* Your task
The response should be the data again, identical in every line.
### Information shown ###
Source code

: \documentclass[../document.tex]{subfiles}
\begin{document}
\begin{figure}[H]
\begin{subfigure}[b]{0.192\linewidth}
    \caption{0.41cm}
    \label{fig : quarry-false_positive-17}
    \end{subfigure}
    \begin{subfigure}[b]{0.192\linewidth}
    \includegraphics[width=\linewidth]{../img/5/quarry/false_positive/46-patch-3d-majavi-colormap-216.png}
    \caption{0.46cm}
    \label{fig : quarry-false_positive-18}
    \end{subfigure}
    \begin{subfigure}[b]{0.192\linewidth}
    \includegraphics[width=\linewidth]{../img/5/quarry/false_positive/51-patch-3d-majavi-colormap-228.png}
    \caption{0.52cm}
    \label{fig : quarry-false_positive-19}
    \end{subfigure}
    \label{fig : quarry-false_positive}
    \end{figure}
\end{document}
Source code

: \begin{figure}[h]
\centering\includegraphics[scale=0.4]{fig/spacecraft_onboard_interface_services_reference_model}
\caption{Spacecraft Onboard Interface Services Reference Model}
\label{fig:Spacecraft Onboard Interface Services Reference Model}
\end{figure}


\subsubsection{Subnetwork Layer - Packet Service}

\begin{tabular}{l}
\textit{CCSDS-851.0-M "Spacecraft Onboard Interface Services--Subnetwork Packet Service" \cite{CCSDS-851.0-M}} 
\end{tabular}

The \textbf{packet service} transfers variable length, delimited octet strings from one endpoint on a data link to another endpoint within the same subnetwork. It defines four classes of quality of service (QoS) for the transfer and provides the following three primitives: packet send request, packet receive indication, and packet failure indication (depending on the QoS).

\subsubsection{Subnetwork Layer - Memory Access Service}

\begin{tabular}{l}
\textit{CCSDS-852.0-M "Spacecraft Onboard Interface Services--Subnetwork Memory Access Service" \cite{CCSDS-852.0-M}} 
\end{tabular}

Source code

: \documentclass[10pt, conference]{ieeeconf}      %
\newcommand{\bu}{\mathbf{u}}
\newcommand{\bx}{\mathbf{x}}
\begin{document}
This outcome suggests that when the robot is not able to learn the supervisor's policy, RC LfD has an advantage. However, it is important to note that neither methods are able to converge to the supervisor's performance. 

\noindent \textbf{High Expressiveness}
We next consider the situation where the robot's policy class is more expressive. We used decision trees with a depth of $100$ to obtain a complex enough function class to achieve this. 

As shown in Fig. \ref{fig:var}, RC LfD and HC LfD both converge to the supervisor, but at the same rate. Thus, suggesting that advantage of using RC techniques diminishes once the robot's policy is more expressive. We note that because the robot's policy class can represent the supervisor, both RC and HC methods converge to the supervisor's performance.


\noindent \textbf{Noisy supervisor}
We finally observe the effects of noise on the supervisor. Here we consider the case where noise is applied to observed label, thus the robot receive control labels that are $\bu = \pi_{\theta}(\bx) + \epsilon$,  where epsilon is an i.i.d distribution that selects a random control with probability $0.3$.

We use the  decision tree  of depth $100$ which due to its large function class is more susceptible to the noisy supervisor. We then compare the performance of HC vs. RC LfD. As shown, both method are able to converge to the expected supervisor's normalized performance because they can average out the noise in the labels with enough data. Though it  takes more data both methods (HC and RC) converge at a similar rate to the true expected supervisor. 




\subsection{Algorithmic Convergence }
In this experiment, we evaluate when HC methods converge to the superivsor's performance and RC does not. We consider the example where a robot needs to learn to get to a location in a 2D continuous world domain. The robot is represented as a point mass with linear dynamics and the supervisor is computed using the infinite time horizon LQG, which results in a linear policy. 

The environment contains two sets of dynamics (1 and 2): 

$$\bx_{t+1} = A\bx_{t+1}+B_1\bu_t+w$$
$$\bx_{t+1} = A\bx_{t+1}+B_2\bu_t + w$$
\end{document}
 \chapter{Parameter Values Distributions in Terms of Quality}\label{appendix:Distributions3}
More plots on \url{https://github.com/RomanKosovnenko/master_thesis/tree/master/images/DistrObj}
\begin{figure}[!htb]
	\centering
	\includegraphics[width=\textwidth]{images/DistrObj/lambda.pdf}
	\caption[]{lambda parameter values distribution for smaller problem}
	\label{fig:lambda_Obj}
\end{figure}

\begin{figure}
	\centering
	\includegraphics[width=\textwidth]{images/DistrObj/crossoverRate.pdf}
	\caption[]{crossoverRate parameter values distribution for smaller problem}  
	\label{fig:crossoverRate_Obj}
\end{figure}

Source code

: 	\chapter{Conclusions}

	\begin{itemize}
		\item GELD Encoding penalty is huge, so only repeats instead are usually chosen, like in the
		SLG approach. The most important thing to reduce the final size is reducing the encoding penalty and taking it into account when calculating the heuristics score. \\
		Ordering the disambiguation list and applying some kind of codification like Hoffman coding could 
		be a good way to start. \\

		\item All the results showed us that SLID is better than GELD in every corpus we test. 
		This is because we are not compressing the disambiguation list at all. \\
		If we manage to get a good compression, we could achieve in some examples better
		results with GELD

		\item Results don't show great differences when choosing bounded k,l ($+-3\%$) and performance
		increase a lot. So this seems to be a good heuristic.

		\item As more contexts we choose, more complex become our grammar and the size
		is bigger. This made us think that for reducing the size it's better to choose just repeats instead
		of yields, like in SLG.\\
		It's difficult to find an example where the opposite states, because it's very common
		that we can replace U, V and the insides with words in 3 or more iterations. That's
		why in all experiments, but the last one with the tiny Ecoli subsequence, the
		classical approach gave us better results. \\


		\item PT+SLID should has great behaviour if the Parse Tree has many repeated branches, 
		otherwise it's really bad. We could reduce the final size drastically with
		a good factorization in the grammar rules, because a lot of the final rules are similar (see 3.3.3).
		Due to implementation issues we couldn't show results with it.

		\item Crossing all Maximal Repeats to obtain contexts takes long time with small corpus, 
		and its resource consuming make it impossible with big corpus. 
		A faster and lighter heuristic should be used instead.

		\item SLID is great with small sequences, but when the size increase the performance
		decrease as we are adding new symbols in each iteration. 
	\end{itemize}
###
* Your solution
Source code

: \documentclass[../document.tex]{subfiles}
\begin{document}
\begin{figure}[H]
\begin{subfigure}[b]{0.192\linewidth}
    \caption{0.41cm}
    \label{fig : quarry-false_positive-17}
    \end{subfigure}
    \begin{subfigure}[b]{0.192\linewidth}
    \includegraphics[width=\linewidth]{../img/5/quarry/false_positive/46-patch-3d-majavi-colormap-216.png}
    \caption{0.46cm}
    \label{fig : quarry-false_positive-18}
    \end{subfigure}
    \begin{subfigure}[b]{0.192\linewidth}
    \includegraphics[width=\linewidth]{../img/5/quarry/false_positive/51-patch-3d-majavi-colormap-228.png}
    \caption{0.52cm}
    \label{fig : quarry-false_positive-19}
    \end{subfigure}
    \label{fig : quarry-false_positive}
    \end{figure}
\end{document}
Source code

: \begin{figure}[h]
\centering\includegraphics[scale=0.4]{fig/spacecraft_onboard_interface_services_reference_model}
\caption{Spacecraft Onboard Interface Services Reference Model}
\label{fig:Spacecraft Onboard Interface Services Reference Model}
\end{figure}


\subsubsection{Subnetwork Layer - Packet Service}

\begin{tabular}{l}
\textit{CCSDS-851.0-M "Spacecraft Onboard Interface Services--Subnetwork Packet Service" \cite{CCSDS-851.0-M}} 
\end{tabular}

The \textbf{packet service} transfers variable length, delimited octet strings from one endpoint on a data link to another endpoint within the same subnetwork. It defines four classes of quality of service (QoS) for the transfer and provides the following three primitives: packet send request, packet receive indication, and packet failure indication (depending on the QoS).

\subsubsection{Subnetwork Layer - Memory Access Service}

\begin{tabular}{l}
\textit{CCSDS-852.0-M "Spacecraft Onboard Interface Services--Subnetwork Memory Access Service" \cite{CCSDS-852.0-M}} 
\end{tabular}

Source code

: \documentclass[10pt, conference]{ieeeconf}      %
\newcommand{\bu}{\mathbf{u}}
\newcommand{\bx}{\mathbf{x}}
\begin{document}
This outcome suggests that when the robot is not able to learn the supervisor's policy, RC LfD has an advantage. However, it is important to note that neither methods are able to converge to the supervisor's performance. 

\noindent \textbf{High Expressiveness}
We next consider the situation where the robot's policy class is more expressive. We used decision trees with a depth of $100$ to obtain a complex enough function class to achieve this. 

As shown in Fig. \ref{fig:var}, RC LfD and HC LfD both converge to the supervisor, but at the same rate. Thus, suggesting that advantage of using RC techniques diminishes once the robot's policy is more expressive. We note that because the robot's policy class can represent the supervisor, both RC and HC methods converge to the supervisor's performance.


\noindent \textbf{Noisy supervisor}
We finally observe the effects of noise on the supervisor. Here we consider the case where noise is applied to observed label, thus the robot receive control labels that are $\bu = \pi_{\theta}(\bx) + \epsilon$,  where epsilon is an i.i.d distribution that selects a random control with probability $0.3$.

We use the  decision tree  of depth $100$ which due to its large function class is more susceptible to the noisy supervisor. We then compare the performance of HC vs. RC LfD. As shown, both method are able to converge to the expected supervisor's normalized performance because they can average out the noise in the labels with enough data. Though it  takes more data both methods (HC and RC) converge at a similar rate to the true expected supervisor. 




\subsection{Algorithmic Convergence }
In this experiment, we evaluate when HC methods converge to the superivsor's performance and RC does not. We consider the example where a robot needs to learn to get to a location in a 2D continuous world domain. The robot is represented as a point mass with linear dynamics and the supervisor is computed using the infinite time horizon LQG, which results in a linear policy. 

The environment contains two sets of dynamics (1 and 2): 

$$\bx_{t+1} = A\bx_{t+1}+B_1\bu_t+w$$
$$\bx_{t+1} = A\bx_{t+1}+B_2\bu_t + w$$
\end{document}
 \chapter{Parameter Values Distributions in Terms of Quality}\label{appendix:Distributions3}
More plots on \url{https://github.com/RomanKosovnenko/master_thesis/tree/master/images/DistrObj}
\begin{figure}[!htb]
	\centering
	\includegraphics[width=\textwidth]{images/DistrObj/lambda.pdf}
	\caption[]{lambda parameter values distribution for smaller problem}
	\label{fig:lambda_Obj}
\end{figure}

\begin{figure}
	\centering
	\includegraphics[width=\textwidth]{images/DistrObj/crossoverRate.pdf}
	\caption[]{crossoverRate parameter values distribution for smaller problem}  
	\label{fig:crossoverRate_Obj}
\end{figure}

Source code

: 	\chapter{Conclusions}

	\begin{itemize}
		\item GELD Encoding penalty is huge, so only repeats instead are usually chosen, like in the
		SLG approach. The most important thing to reduce the final size is reducing the encoding penalty and taking it into account when calculating the heuristics score. \\
		Ordering the disambiguation list and applying some kind of codification like Hoffman coding could 
		be a good way to start. \\

		\item All the results showed us that SLID is better than GELD in every corpus we test. 
		This is because we are not compressing the disambiguation list at all. \\
		If we manage to get a good compression, we could achieve in some examples better
		results with GELD

		\item Results don't show great differences when choosing bounded k,l ($+-3\%$) and performance
		increase a lot. So this seems to be a good heuristic.

		\item As more contexts we choose, more complex become our grammar and the size
		is bigger. This made us think that for reducing the size it's better to choose just repeats instead
		of yields, like in SLG.\\
		It's difficult to find an example where the opposite states, because it's very common
		that we can replace U, V and the insides with words in 3 or more iterations. That's
		why in all experiments, but the last one with the tiny Ecoli subsequence, the
		classical approach gave us better results. \\


		\item PT+SLID should has great behaviour if the Parse Tree has many repeated branches, 
		otherwise it's really bad. We could reduce the final size drastically with
		a good factorization in the grammar rules, because a lot of the final rules are similar (see 3.3.3).
		Due to implementation issues we couldn't show results with it.

		\item Crossing all Maximal Repeats to obtain contexts takes long time with small corpus, 
		and its resource consuming make it impossible with big corpus. 
		A faster and lighter heuristic should be used instead.

		\item SLID is great with small sequences, but when the size increase the performance
		decrease as we are adding new symbols in each iteration. 
	\end{itemize}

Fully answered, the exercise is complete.